MATERIAL PROVIDED
.....
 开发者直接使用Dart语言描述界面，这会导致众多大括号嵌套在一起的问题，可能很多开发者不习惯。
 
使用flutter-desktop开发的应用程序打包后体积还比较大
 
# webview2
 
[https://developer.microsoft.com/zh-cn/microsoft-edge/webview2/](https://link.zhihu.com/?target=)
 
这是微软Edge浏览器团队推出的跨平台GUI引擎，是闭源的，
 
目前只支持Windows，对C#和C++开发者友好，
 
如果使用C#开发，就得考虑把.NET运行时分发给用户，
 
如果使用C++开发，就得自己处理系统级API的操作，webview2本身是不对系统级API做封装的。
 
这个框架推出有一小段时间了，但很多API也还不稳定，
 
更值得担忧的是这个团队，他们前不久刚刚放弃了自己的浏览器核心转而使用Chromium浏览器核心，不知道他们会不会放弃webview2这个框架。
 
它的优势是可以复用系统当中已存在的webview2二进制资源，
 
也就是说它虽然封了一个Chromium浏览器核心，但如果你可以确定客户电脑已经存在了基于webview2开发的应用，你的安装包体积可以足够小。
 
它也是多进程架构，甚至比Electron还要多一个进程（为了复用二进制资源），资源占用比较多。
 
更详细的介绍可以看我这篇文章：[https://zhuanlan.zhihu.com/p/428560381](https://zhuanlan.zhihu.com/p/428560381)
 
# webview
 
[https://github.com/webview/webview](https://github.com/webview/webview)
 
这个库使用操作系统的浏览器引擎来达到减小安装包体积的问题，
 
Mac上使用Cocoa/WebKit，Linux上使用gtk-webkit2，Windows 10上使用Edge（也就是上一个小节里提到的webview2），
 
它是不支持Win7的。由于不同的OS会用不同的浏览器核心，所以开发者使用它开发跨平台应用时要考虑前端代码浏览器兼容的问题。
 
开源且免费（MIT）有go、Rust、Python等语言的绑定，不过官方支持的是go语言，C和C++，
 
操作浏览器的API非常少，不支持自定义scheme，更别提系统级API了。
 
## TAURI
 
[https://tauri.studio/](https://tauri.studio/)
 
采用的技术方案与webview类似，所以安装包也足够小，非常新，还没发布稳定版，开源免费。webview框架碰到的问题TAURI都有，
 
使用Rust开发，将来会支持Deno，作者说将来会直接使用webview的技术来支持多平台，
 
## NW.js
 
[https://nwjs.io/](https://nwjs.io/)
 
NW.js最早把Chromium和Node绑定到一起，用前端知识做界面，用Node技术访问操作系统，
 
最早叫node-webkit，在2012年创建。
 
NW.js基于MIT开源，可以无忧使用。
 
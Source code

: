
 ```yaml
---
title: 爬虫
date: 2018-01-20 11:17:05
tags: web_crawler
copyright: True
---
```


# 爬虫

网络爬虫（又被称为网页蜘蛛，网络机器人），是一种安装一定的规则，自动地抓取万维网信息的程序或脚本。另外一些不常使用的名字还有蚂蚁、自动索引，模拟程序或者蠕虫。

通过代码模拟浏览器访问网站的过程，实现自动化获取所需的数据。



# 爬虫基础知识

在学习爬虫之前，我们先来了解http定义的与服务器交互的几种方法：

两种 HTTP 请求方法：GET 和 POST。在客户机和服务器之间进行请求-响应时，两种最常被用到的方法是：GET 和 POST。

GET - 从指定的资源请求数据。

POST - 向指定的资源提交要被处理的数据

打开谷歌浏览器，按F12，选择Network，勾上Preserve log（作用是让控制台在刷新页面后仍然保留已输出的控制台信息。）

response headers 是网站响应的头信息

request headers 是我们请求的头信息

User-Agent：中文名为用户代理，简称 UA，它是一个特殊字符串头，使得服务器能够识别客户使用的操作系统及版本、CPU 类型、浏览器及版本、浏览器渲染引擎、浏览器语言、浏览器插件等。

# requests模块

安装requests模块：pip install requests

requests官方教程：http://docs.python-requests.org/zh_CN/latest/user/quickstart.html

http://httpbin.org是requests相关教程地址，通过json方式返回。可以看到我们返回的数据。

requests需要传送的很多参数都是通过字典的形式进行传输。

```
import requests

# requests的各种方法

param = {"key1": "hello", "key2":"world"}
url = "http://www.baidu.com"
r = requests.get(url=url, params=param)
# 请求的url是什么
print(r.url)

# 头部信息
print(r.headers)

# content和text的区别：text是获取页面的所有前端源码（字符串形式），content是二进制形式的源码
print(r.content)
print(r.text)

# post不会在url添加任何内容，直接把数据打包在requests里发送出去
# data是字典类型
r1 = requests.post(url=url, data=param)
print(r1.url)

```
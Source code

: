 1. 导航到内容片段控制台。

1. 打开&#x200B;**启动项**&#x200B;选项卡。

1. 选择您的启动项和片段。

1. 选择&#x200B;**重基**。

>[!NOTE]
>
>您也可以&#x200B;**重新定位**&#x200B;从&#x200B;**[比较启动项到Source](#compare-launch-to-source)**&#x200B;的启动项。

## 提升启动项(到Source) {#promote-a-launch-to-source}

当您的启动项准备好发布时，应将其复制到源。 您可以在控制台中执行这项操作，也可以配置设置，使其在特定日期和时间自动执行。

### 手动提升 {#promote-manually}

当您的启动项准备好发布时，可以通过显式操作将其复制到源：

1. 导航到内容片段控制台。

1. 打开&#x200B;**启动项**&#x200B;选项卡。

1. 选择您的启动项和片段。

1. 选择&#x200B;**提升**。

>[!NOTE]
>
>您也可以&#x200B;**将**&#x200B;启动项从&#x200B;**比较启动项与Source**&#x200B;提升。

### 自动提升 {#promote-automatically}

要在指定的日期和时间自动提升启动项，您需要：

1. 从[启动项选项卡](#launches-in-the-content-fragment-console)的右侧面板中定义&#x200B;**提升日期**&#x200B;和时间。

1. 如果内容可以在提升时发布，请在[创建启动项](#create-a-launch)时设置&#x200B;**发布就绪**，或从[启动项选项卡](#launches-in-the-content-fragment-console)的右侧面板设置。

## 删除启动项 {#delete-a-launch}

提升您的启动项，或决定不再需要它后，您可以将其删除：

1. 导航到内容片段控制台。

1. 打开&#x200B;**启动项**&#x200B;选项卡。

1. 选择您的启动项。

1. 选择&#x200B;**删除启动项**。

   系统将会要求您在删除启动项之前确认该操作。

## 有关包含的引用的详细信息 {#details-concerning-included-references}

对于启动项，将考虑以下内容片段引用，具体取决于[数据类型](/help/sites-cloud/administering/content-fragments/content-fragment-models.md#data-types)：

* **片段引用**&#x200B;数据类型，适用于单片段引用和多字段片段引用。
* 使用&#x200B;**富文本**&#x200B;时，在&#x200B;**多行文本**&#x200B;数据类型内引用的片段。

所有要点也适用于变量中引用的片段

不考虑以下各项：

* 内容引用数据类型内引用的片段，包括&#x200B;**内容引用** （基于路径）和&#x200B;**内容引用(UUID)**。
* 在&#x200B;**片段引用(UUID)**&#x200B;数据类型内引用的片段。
.....
PROMPT
Above are the records; please copy exactly their first line and each line after it through the line containing "它也是多进程架构，甚至比El", and no line after that.

OUTPUT
 开发者直接使用Dart语言描述界面，这会导致众多大括号嵌套在一起的问题，可能很多开发者不习惯。
 
使用flutter-desktop开发的应用程序打包后体积还比较大
 
# webview2
 
[https://developer.microsoft.com/zh-cn/microsoft-edge/webview2/](https://link.zhihu.com/?target=)
 
这是微软Edge浏览器团队推出的跨平台GUI引擎，是闭源的，
 
目前只支持Windows，对C#和C++开发者友好，
 
如果使用C#开发，就得考虑把.NET运行时分发给用户，
 
如果使用C++开发，就得自己处理系统级API的操作，webview2本身是不对系统级API做封装的。
 
这个框架推出有一小段时间了，但很多API也还不稳定，
 
更值得担忧的是这个团队，他们前不久刚刚放弃了自己的浏览器核心转而使用Chromium浏览器核心，不知道他们会不会放弃webview2这个框架。
 
它的优势是可以复用系统当中已存在的webview2二进制资源，
 
也就是说它虽然封了一个Chromium浏览器核心，但如果你可以确定客户电脑已经存在了基于webview2开发的应用，你的安装包体积可以足够小。
 
它也是多进程架构，甚至比Electron还要多一个进程（为了复用二进制资源），资源占用比较多。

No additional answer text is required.